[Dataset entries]
------------

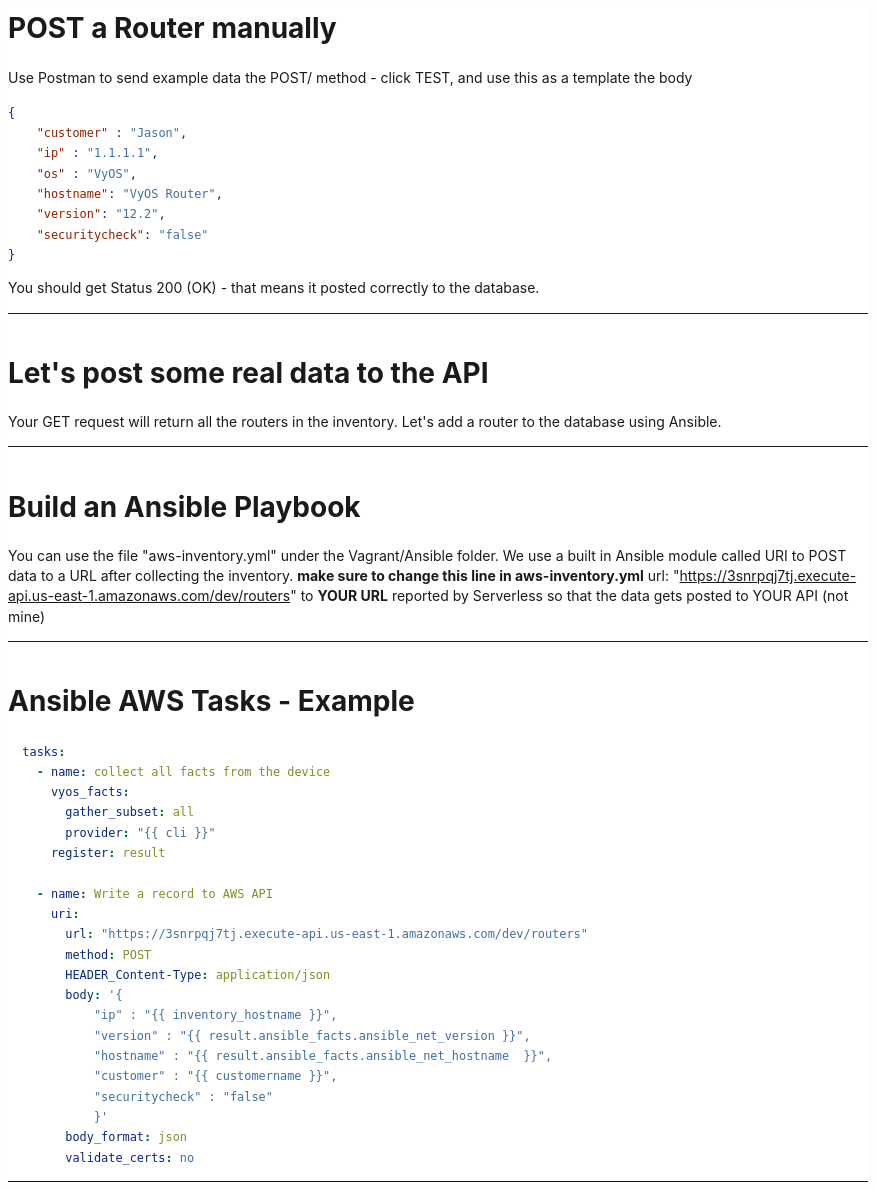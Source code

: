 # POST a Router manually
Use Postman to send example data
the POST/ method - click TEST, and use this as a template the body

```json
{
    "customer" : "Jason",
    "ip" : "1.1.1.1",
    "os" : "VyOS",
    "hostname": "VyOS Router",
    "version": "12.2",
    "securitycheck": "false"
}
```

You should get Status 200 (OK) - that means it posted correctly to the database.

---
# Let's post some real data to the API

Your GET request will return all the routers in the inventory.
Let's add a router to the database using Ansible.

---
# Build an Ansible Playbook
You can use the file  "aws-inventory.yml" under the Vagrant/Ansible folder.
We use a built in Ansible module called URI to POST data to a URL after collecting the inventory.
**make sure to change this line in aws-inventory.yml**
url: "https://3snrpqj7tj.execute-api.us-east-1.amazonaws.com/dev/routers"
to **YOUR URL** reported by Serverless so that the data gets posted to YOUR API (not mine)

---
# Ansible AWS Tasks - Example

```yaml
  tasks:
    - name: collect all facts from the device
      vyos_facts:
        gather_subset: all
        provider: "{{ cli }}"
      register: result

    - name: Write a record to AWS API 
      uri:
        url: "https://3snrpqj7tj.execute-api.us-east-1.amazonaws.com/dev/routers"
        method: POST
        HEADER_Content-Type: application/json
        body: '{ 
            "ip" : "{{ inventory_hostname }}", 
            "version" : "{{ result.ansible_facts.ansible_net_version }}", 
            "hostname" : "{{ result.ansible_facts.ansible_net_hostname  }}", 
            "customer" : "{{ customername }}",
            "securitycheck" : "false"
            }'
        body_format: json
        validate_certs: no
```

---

------------

» Work task
Whichever lines of the data include the word "this", pull them out.

» Answer box
the POST/ method - click TEST, and use this as a template the body
**make sure to change this line in aws-inventory.yml**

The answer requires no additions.